Over the past two decades, collective kitchens—gatherings of individuals who pool resources to cook together as a group—have formed across Canada in the hundreds. Despite certain common aspects, each collective kitchen is unique in its structure, purpose, and format. Given such differences and variations, Rachel Engler-Stringer’s report, Collective Kitchens in Three Canadian Cities: Impacts on the Lives of Participants, seeks to understand, from the perspective of its members, what values these diverse groups place on belonging to the kitchens.
Research for this study was conducted by observing several collective kitchens in Saskatoon, Toronto, and Montreal, and conducting interviews with kitchen members and leaders. Interviews were also held with key informants to grasp the context and history of these kitchens in each community. This information was later processed and sorted to reveal meaningful patterns and themes. In terms of personal impact, most (but not all) participants said that their involvement resulted in positive changes in self-esteem and self-confidence. Most participants similarly reported that the quality and quantity of their diet had improved, and also positively affected their monthly household budget. Finally, many said that they learned a great deal of nutritional information that could lead to overall improved diet and health.

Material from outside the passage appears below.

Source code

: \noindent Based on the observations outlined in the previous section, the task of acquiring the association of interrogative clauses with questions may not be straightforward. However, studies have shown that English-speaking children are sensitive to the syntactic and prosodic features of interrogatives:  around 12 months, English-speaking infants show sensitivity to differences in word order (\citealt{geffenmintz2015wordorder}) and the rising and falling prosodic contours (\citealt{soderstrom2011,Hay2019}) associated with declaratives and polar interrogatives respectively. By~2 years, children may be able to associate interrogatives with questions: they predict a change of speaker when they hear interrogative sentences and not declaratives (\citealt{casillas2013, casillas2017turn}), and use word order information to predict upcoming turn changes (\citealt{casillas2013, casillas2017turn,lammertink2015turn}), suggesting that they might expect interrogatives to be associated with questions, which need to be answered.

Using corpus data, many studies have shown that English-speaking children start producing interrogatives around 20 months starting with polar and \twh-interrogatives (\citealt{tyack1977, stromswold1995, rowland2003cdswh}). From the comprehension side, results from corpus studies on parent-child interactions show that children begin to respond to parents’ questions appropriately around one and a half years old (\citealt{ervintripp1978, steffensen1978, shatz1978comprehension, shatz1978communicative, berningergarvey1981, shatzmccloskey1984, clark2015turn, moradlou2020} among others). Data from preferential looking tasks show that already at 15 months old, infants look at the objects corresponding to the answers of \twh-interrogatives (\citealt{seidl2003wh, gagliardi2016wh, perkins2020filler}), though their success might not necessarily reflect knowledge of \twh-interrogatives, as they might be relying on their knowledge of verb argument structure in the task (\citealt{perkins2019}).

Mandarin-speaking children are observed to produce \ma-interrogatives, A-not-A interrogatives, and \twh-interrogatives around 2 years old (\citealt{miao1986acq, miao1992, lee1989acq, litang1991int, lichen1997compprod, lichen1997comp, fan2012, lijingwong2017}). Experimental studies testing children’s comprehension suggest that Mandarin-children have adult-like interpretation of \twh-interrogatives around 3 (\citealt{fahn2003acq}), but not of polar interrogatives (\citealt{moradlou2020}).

Collective kitchen involvement was also cited as beneficial for its community impact. Primarily, many participants cited social support as the most important aspect of their involvement in a collective kitchen. Members reported that the key benefits included spending time with each other, eating meals together, and making new friends . A common theme to this was reducing one’s own isolation. This was particularly prominent in single mothers, seniors, and recent immigrants. Not insignificantly, these relationships were regularly cultivated outside the kitchens, sharing both the good and bad in each other’s lives as in any other friendship.
Group leaders from all three cities cited collective kitchens as a vehicle for bringing communities together. For example, involvement was regarded as useful in changing negative stereotypes about immigrants, as well as providing valuable acculturating experiences for those same newcomers. Joining a collective kitchen was also regarded as a potential springboard for further community involvement and volunteering. Despite the great possibilities inherent in collective kitchens, however, many group leaders and key informants believed that the organizations were not reaching their potential for effecting social change. Developing this potential was an area that key informants emphasized.
Collective kitchens are undeniably successful organizations that enrich the lives of their membership, from meeting nutrition needs to fulfilling social well-being. Nevertheless, Engler-Stringer cautions that they should not be seen as a curative for poverty. Collective kitchens relieve some of its effects, but only a more equitable distribution of wealth can truly eliminate poverty. Until such an occurrence, however, collective kitchens play a valuable role in their communities.